Over a 15-year period, 12 patients with endocardial cushion defects undergoing correction had subaortic stenosis requiring operative intervention. Ages ranged from 4 months to 17 years (mean, 7 +/- 6 years) and subaortic gradients from 15 to 100 mm Hg (mean, 60 +/- 25 mm Hg). Subaortic stenosis was due to discrete fibromuscular tissues in 7 patients, mitral valve malattachment in 3, and tunnel outflow in 2. In 2, the subaortic stenosis was clinically significant at the time of endocardial cushion defects repair, whereas in 10 it was noted 2 to 14 years postoperatively (mean, 6.3 +/- 5 years).

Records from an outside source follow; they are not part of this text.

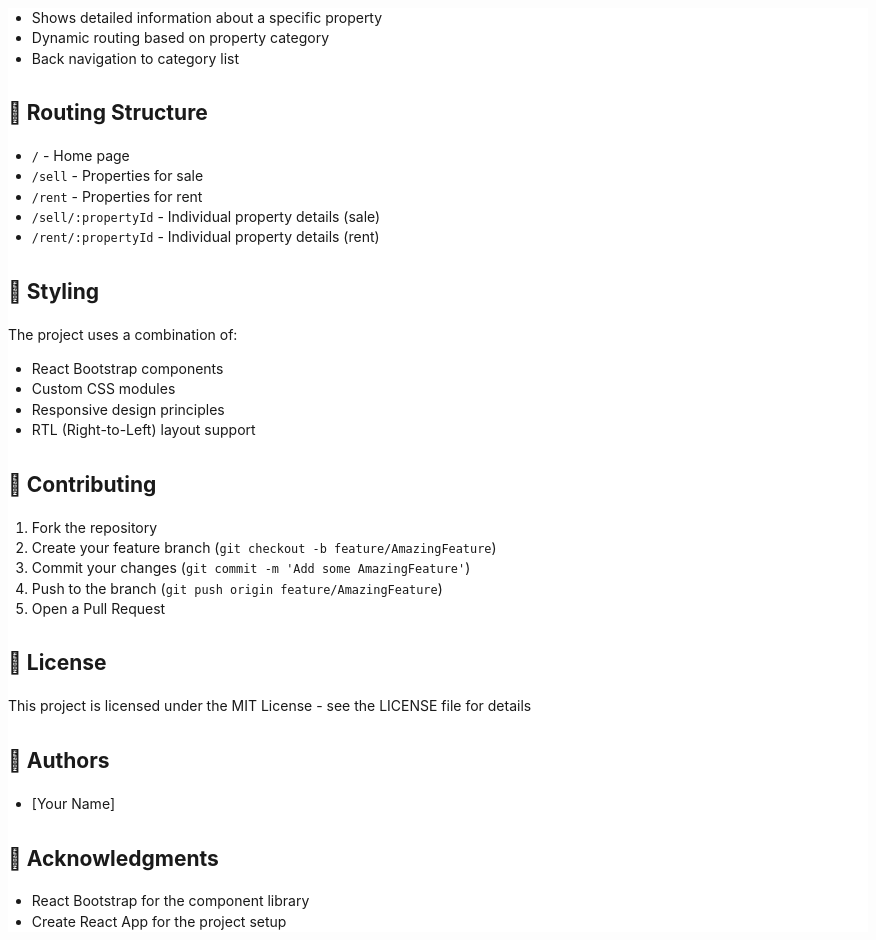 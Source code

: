 - Shows detailed information about a specific property
- Dynamic routing based on property category
- Back navigation to category list

## 🔄 Routing Structure

- `/` - Home page
- `/sell` - Properties for sale
- `/rent` - Properties for rent
- `/sell/:propertyId` - Individual property details (sale)
- `/rent/:propertyId` - Individual property details (rent)

## 🎨 Styling

The project uses a combination of:

- React Bootstrap components
- Custom CSS modules
- Responsive design principles
- RTL (Right-to-Left) layout support

## 🤝 Contributing

1. Fork the repository
2. Create your feature branch (`git checkout -b feature/AmazingFeature`)
3. Commit your changes (`git commit -m 'Add some AmazingFeature'`)
4. Push to the branch (`git push origin feature/AmazingFeature`)
5. Open a Pull Request

## 📝 License

This project is licensed under the MIT License - see the LICENSE file for details

## 👥 Authors

- [Your Name]

## 🙏 Acknowledgments

- React Bootstrap for the component library
- Create React App for the project setup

Surgical relief of subaortic stenosis was accomplished by resection of muscle tissues in 7, apicoaortic conduit insertion in 2, modified Konno procedure (aortic valve preserved) in 2, and lifting of malattached mitral valve from the outflow in 1. There was no early death and one late death (infected conduit). Severe mitral insufficiency developed in the patient who had the mitral valve lifted and necessitated valve replacement. Postoperative echocardiographic gradient in 9 patients ranged from 0 to 36 mm Hg (mean, 10.5 +/- 14 mm Hg). Clinically significant subaortic stenosis has not developed in any patient in 15 years of follow-up (mean, 5 +/- 4 years). We conclude that in subaortic stenosis associated with endocardial cushion defects, resection is effective for discrete obstruction, whereas a modified Konno procedure is preferable for obstruction due to tunnel outflow or mitral valve malattachment.